The SRA issued a series of scam alerts in early June, including warnings about emails misusing the identities of genuine solicitors and law firms. In one instance, the name and details of Tina Pettinger at RWK Goodman LLP were used to request a payment into a supposed trust account. In another, fraudsters adopted the identity of Alexis Martinez at Watson Farley & Williams in correspondence linked to fictitious acquisitions. The specifics shift, but the method is consistent: attach a trusted legal identity to a payment request and let credibility do the rest.
That credibility is precisely the point. Law firm names carry authority, and legal transactions often involve significant sums-property purchases, estate distributions, corporate deals, settlement payments. A well-timed message, arriving when a client expects documents or instructions, does not need much embellishment. It needs only to look familiar.
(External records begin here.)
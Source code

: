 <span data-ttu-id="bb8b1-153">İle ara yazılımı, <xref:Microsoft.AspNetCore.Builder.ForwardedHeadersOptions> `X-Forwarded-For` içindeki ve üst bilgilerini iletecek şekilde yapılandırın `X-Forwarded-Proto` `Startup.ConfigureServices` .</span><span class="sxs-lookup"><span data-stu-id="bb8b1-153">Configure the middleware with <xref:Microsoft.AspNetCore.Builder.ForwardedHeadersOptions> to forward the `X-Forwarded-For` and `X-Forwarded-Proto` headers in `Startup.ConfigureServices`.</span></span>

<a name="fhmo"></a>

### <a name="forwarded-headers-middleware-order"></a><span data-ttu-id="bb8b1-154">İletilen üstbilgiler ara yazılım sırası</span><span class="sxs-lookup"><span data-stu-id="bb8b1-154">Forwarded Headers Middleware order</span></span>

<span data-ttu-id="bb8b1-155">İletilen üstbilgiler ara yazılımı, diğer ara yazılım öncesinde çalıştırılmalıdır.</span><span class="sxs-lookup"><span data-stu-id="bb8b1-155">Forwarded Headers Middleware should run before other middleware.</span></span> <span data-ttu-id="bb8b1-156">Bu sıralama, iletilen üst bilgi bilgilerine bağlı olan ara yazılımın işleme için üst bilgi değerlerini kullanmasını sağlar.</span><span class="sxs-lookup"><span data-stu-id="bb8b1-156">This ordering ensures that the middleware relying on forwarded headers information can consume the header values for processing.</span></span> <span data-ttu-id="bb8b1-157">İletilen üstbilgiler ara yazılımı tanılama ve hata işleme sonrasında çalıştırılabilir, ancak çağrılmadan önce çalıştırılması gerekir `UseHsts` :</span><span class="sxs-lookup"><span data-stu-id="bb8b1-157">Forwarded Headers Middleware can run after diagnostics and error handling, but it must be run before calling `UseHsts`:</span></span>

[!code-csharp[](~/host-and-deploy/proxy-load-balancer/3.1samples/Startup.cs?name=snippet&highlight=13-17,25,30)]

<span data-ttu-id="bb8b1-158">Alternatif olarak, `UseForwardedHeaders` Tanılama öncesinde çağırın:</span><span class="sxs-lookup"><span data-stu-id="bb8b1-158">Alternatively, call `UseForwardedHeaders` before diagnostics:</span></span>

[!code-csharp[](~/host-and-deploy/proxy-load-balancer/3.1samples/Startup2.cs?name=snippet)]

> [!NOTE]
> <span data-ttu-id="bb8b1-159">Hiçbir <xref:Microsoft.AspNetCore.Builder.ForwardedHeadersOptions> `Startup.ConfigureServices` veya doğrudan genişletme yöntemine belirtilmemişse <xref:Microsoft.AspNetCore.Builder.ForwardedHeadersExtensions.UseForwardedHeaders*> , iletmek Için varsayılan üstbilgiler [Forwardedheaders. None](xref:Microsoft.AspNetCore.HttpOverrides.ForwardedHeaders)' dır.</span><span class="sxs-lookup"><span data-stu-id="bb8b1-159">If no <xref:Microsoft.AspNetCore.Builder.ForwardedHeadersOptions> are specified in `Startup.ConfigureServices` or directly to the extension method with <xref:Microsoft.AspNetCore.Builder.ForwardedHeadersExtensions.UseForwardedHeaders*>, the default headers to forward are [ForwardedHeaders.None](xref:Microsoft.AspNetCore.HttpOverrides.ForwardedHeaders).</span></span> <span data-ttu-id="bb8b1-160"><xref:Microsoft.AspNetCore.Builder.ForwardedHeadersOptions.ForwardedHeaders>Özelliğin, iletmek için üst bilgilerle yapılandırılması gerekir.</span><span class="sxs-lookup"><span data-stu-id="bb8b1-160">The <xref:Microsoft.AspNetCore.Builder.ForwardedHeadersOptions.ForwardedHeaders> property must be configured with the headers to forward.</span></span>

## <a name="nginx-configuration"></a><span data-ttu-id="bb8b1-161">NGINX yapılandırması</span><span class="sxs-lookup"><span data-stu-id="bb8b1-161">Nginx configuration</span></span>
The SRA’s alert system serves an obvious purpose, but it also highlights a broader vulnerability. Legal services operate within the flow of money. At key moments-completion, transfer, distribution-clients may be under pressure, working to tight deadlines and relying heavily on professional reassurance. Fraudsters target those same moments. They are not undermining the law itself; they are exploiting the trust that surrounds it.
For firms, the response is less about policy statements than routine discipline. Payment instructions need to be clear, consistent and reinforced through secure channels. Clients should be told at the outset, and reminded when necessary, that bank details will not change by email alone. Staff should recognise the signs of attempted fraud and know how to respond when a client queries unexpected instructions. Often, it is the most unremarkable line in a client-care letter that proves most valuable later.
There is also the less welcome question of liability. Payment diversion fraud tends to generate disputes once the money has gone. Was the firm’s system compromised, or was the client misled independently? Were warnings adequate? Could the loss have been prevented with different procedures? These are questions that draw in insurers with brisk efficiency, which rarely improves matters.
For clients, the practical precautions are straightforward, if not always observed. Verify bank details using a known and trusted contact number, not one supplied in an unexpected message. Treat urgency with suspicion rather than compliance. Be wary of last-minute changes, unfamiliar account details or pressure to move funds quickly. A brief and slightly awkward verification call is preferable to a more expensive form of regret.
The profession rests heavily on trust, and fraudsters understand that rather well. An alert notice, however useful, is not much of a defence on its own.
When a solicitor’s name becomes the instrument of the fraud, it is the profession’s credibility that is doing the work-for the wrong side.